## Task requirements
Without the pictures, set down every line of the data exactly.

## Information shown
--------------------------------------------------

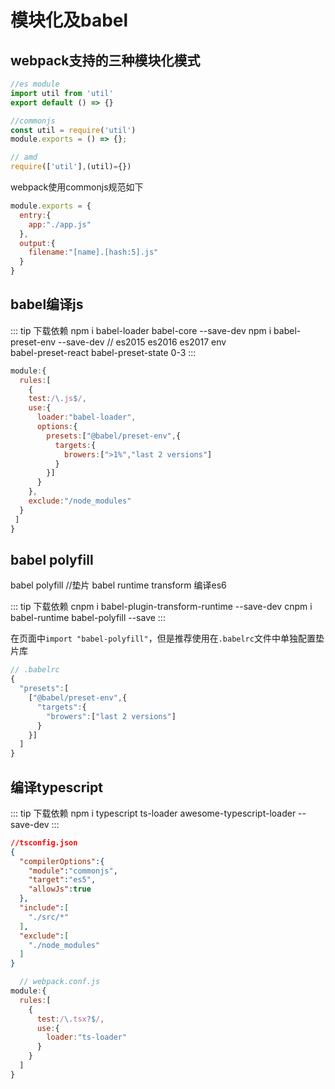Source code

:# 模块化及babel

## webpack支持的三种模块化模式
```javascript
//es module
import util from 'util'
export default () => {}

//commonjs
const util = require('util')
module.exports = () => {};

// amd
require(['util'],(util)={})
```

webpack使用commonjs规范如下

```javascript
module.exports = {
  entry:{
    app:"./app.js"
  },
  output:{
    filename:"[name].[hash:5].js"
  }
}
```

## babel编译js

::: tip 下载依赖
npm i babel-loader babel-core --save-dev npm i babel-preset-env --save-dev // es2015 es2016 es2017 env <br> babel-preset-react babel-preset-state 0-3
:::

```javascript
module:{
  rules:[
    {
    test:/\.js$/,
    use:{
      loader:"babel-loader",
      options:{
        presets:["@babel/preset-env",{
          targets:{
            browers:[">1%","last 2 versions"]
          }
        }]
      }
    },
    exclude:"/node_modules"
  }
 ]
}
```

## babel polyfill
babel polyfill //垫片 babel runtime transform 编译es6

::: tip 下载依赖
cnpm i babel-plugin-transform-runtime --save-dev cnpm i babel-runtime babel-polyfill --save
:::

在页面中`import "babel-polyfill"`，但是推荐使用在`.babelrc`文件中单独配置垫片库

```javascript
// .babelrc
{
  "presets":[
    ["@babel/preset-env",{
      "targets":{
        "browers":["last 2 versions"]
      }
    }]
  ]
}
```

## 编译typescript

::: tip 下载依赖
npm i typescript ts-loader awesome-typescript-loader --save-dev
:::

```json
//tsconfig.json
{
  "compilerOptions":{
    "module":"commonjs",
    "target":"es5",
    "allowJs":true
  },
  "include":[
    "./src/*"
  ],
  "exclude":[
    "./node_modules"
  ]
}
```

```js
  // webpack.conf.js
module:{
  rules:[
    {
      test:/\.tsx?$/,
      use:{
        loader:"ts-loader"
      }
    }
  ]
}
```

--------------------------------------------------

## Exercise output
Source code

:# 模块化及babel

## webpack支持的三种模块化模式
```javascript
//es module
import util from 'util'
export default () => {}

//commonjs
const util = require('util')
module.exports = () => {};

// amd
require(['util'],(util)={})
```

webpack使用commonjs规范如下

```javascript
module.exports = {
  entry:{
    app:"./app.js"
  },
  output:{
    filename:"[name].[hash:5].js"
  }
}
```

## babel编译js

::: tip 下载依赖
npm i babel-loader babel-core --save-dev npm i babel-preset-env --save-dev // es2015 es2016 es2017 env <br> babel-preset-react babel-preset-state 0-3
:::

```javascript
module:{
  rules:[
    {
    test:/\.js$/,
    use:{
      loader:"babel-loader",
      options:{
        presets:["@babel/preset-env",{
          targets:{
            browers:[">1%","last 2 versions"]
          }
        }]
      }
    },
    exclude:"/node_modules"
  }
 ]
}
```

## babel polyfill
babel polyfill //垫片 babel runtime transform 编译es6

::: tip 下载依赖
cnpm i babel-plugin-transform-runtime --save-dev cnpm i babel-runtime babel-polyfill --save
:::

在页面中`import "babel-polyfill"`，但是推荐使用在`.babelrc`文件中单独配置垫片库

```javascript
// .babelrc
{
  "presets":[
    ["@babel/preset-env",{
      "targets":{
        "browers":["last 2 versions"]
      }
    }]
  ]
}
```

## 编译typescript

::: tip 下载依赖
npm i typescript ts-loader awesome-typescript-loader --save-dev
:::

```json
//tsconfig.json
{
  "compilerOptions":{
    "module":"commonjs",
    "target":"es5",
    "allowJs":true
  },
  "include":[
    "./src/*"
  ],
  "exclude":[
    "./node_modules"
  ]
}
```

```js
  // webpack.conf.js
module:{
  rules:[
    {
      test:/\.tsx?$/,
      use:{
        loader:"ts-loader"
      }
    }
  ]
}
```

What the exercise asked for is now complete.